### Material for the task
···

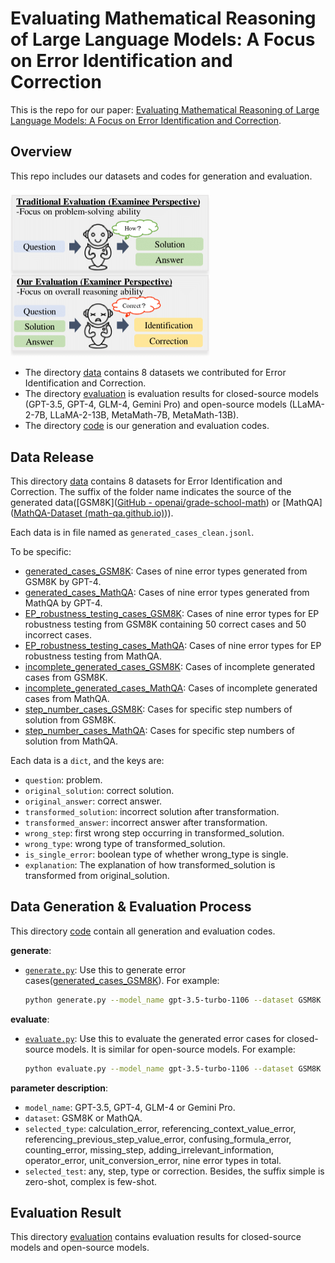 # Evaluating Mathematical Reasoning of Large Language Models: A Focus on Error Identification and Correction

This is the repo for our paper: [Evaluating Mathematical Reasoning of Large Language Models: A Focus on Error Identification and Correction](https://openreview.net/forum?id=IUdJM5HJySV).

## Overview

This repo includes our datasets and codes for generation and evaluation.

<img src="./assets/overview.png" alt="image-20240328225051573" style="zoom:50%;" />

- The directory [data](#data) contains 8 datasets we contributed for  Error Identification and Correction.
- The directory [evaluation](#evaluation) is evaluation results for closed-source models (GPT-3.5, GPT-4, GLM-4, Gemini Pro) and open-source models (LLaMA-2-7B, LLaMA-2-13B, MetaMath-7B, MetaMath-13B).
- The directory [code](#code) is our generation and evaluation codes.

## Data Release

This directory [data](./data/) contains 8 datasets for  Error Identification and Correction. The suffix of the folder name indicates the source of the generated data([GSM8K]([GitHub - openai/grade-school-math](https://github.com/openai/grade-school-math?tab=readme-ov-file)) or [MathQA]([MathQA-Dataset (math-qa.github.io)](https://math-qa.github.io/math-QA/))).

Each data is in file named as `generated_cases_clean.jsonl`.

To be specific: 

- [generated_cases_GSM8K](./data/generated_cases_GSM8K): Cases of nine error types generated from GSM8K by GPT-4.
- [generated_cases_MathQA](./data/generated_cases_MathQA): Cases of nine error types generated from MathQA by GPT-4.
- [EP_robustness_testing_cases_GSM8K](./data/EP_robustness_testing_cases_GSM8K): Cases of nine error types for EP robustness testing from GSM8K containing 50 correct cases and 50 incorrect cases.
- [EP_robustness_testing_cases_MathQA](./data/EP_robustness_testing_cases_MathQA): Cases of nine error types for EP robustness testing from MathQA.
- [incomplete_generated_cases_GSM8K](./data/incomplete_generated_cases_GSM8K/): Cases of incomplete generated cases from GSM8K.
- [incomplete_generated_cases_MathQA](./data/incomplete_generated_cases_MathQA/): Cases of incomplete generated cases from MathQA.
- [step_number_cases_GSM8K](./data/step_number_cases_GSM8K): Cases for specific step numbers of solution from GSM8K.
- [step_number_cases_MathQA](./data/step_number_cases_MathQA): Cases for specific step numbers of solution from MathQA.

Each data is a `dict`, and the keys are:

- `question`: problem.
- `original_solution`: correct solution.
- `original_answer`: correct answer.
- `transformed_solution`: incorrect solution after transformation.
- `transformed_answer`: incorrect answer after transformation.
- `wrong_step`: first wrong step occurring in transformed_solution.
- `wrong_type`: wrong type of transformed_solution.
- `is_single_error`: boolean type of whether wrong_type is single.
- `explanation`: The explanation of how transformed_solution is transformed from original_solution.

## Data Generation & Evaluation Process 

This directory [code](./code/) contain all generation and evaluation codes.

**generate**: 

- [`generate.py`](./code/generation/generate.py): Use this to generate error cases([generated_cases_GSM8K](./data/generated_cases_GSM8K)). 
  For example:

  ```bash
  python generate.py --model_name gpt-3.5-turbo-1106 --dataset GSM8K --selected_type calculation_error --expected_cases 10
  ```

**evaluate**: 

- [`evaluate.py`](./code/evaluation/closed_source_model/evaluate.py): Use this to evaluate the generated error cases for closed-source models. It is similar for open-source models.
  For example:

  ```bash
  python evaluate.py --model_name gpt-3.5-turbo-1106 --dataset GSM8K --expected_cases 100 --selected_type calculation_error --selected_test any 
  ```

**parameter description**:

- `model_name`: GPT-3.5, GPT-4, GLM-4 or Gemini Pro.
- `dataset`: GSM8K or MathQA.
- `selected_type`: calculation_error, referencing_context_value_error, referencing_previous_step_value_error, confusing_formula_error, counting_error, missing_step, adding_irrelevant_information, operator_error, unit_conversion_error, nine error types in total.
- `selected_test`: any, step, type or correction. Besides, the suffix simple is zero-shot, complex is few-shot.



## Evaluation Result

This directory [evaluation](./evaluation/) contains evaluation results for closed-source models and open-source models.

···

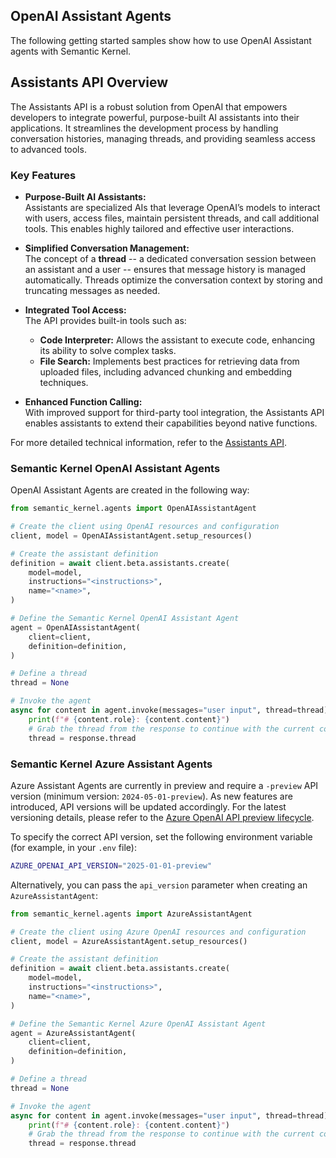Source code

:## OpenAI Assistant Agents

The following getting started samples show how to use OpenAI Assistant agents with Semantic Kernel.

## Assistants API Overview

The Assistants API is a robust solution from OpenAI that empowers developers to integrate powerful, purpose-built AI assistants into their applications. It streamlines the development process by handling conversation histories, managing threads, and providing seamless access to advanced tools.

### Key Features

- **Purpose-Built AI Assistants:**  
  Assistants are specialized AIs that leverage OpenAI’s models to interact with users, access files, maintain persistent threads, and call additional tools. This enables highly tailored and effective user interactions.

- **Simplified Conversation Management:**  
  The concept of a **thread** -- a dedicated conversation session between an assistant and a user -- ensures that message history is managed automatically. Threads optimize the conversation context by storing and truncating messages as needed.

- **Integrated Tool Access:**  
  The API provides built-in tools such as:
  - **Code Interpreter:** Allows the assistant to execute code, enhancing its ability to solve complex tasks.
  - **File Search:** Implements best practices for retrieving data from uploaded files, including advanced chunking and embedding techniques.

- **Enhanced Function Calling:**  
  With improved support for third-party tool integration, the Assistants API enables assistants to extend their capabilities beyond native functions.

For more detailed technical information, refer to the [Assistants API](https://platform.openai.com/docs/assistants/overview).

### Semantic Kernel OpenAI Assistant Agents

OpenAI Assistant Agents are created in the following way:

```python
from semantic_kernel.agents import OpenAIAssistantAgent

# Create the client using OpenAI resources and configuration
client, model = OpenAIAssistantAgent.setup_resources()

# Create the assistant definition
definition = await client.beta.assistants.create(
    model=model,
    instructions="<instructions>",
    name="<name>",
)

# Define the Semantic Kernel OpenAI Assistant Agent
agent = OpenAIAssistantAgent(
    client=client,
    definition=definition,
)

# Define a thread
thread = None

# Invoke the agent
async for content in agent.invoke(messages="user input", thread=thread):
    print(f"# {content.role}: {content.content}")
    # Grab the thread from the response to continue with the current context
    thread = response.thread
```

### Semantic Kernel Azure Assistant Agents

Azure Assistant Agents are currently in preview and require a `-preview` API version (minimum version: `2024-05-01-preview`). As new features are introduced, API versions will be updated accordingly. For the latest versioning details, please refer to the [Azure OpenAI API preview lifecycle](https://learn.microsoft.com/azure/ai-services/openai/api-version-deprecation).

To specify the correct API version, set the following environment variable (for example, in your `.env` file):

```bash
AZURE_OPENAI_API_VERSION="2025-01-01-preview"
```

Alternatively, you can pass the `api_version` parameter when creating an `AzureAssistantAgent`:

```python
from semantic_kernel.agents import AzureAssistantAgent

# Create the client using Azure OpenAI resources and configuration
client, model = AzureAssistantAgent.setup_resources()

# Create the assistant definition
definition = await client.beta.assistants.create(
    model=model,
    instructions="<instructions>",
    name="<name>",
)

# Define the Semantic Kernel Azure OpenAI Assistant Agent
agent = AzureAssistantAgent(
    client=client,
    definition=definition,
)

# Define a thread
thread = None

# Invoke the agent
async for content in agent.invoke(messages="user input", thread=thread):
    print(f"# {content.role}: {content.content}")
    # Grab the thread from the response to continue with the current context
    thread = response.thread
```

···

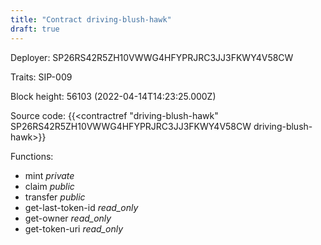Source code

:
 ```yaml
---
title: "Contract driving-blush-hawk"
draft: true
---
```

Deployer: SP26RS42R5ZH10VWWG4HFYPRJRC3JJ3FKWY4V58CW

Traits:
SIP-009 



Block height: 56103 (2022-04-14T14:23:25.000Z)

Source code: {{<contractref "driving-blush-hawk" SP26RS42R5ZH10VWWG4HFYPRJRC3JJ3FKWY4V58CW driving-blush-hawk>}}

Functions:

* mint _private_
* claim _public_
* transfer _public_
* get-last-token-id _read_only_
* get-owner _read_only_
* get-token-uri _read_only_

···

### What the task requires
Starting at the line with "# Evaluating Mathematical" and finishing at the line with "This repo includes", copy the material above exactly, both lines included. Nothing else goes in, and no pictures.

### Answer
 # Evaluating Mathematical Reasoning of Large Language Models: A Focus on Error Identification and Correction

This is the repo for our paper: [Evaluating Mathematical Reasoning of Large Language Models: A Focus on Error Identification and Correction](https://openreview.net/forum?id=IUdJM5HJySV).

## Overview

This repo includes our datasets and codes for generation and evaluation.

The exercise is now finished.